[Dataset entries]
* * *

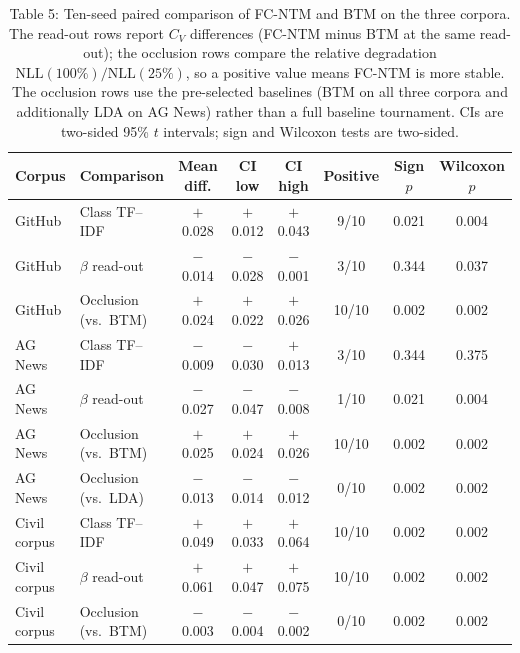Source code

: \documentclass{article}
\begin{document}
\begin{table}[t]
\centering
\caption{Table 5: Ten-seed paired comparison of FC-NTM and BTM on the three corpora. The read-out rows report $C_V$ differences (FC-NTM minus BTM at the same read-out); the occlusion rows compare the relative degradation $\mathrm{NLL}(100\%)/\mathrm{NLL}(25\%)$, so a positive value means FC-NTM is more stable. The occlusion rows use the pre-selected baselines (BTM on all three corpora and additionally LDA on AG News) rather than a full baseline tournament. CIs are two-sided 95\% $t$ intervals; sign and Wilcoxon tests are two-sided.}
\label{tab:seed-paired}
\footnotesize
\setlength{\tabcolsep}{3pt}
\begin{tabular}{@{}llcccccc@{}}
\toprule
Corpus & Comparison & Mean diff. & CI low & CI high & Positive & Sign $p$ & Wilcoxon $p$ \\
\midrule
GitHub & Class TF--IDF & $+$0.028 & $+$0.012 & $+$0.043 & 9/10 & 0.021 & 0.004 \\
GitHub & $\beta$ read-out & $-$0.014 & $-$0.028 & $-$0.001 & 3/10 & 0.344 & 0.037 \\
GitHub & Occlusion (vs.\ BTM) & $+$0.024 & $+$0.022 & $+$0.026 & 10/10 & 0.002 & 0.002 \\
\midrule
AG News & Class TF--IDF & $-$0.009 & $-$0.030 & $+$0.013 & 3/10 & 0.344 & 0.375 \\
AG News & $\beta$ read-out & $-$0.027 & $-$0.047 & $-$0.008 & 1/10 & 0.021 & 0.004 \\
AG News & Occlusion (vs.\ BTM) & $+$0.025 & $+$0.024 & $+$0.026 & 10/10 & 0.002 & 0.002 \\
AG News & Occlusion (vs.\ LDA) & $-$0.013 & $-$0.014 & $-$0.012 & 0/10 & 0.002 & 0.002 \\
\midrule
Civil corpus & Class TF--IDF & $+$0.049 & $+$0.033 & $+$0.064 & 10/10 & 0.002 & 0.002 \\
Civil corpus & $\beta$ read-out & $+$0.061 & $+$0.047 & $+$0.075 & 10/10 & 0.002 & 0.002 \\
Civil corpus & Occlusion (vs.\ BTM) & $-$0.003 & $-$0.004 & $-$0.002 & 0/10 & 0.002 & 0.002 \\
\bottomrule
\end{tabular}
\end{table}
\end{document}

* * *

What is expected: When you transcribe the entries, reproduce each line exactly and skip any picture.

Task result:
Source code

: \documentclass{article}
\begin{document}
\begin{table}[t]
\centering
\caption{Table 5: Ten-seed paired comparison of FC-NTM and BTM on the three corpora. The read-out rows report $C_V$ differences (FC-NTM minus BTM at the same read-out); the occlusion rows compare the relative degradation $\mathrm{NLL}(100\%)/\mathrm{NLL}(25\%)$, so a positive value means FC-NTM is more stable. The occlusion rows use the pre-selected baselines (BTM on all three corpora and additionally LDA on AG News) rather than a full baseline tournament. CIs are two-sided 95\% $t$ intervals; sign and Wilcoxon tests are two-sided.}
\label{tab:seed-paired}
\footnotesize
\setlength{\tabcolsep}{3pt}
\begin{tabular}{@{}llcccccc@{}}
\toprule
Corpus & Comparison & Mean diff. & CI low & CI high & Positive & Sign $p$ & Wilcoxon $p$ \\
\midrule
GitHub & Class TF--IDF & $+$0.028 & $+$0.012 & $+$0.043 & 9/10 & 0.021 & 0.004 \\
GitHub & $\beta$ read-out & $-$0.014 & $-$0.028 & $-$0.001 & 3/10 & 0.344 & 0.037 \\
GitHub & Occlusion (vs.\ BTM) & $+$0.024 & $+$0.022 & $+$0.026 & 10/10 & 0.002 & 0.002 \\
\midrule
AG News & Class TF--IDF & $-$0.009 & $-$0.030 & $+$0.013 & 3/10 & 0.344 & 0.375 \\
AG News & $\beta$ read-out & $-$0.027 & $-$0.047 & $-$0.008 & 1/10 & 0.021 & 0.004 \\
AG News & Occlusion (vs.\ BTM) & $+$0.025 & $+$0.024 & $+$0.026 & 10/10 & 0.002 & 0.002 \\
AG News & Occlusion (vs.\ LDA) & $-$0.013 & $-$0.014 & $-$0.012 & 0/10 & 0.002 & 0.002 \\
\midrule
Civil corpus & Class TF--IDF & $+$0.049 & $+$0.033 & $+$0.064 & 10/10 & 0.002 & 0.002 \\
Civil corpus & $\beta$ read-out & $+$0.061 & $+$0.047 & $+$0.075 & 10/10 & 0.002 & 0.002 \\
Civil corpus & Occlusion (vs.\ BTM) & $-$0.003 & $-$0.004 & $-$0.002 & 0/10 & 0.002 & 0.002 \\
\bottomrule
\end{tabular}
\end{table}
\end{document}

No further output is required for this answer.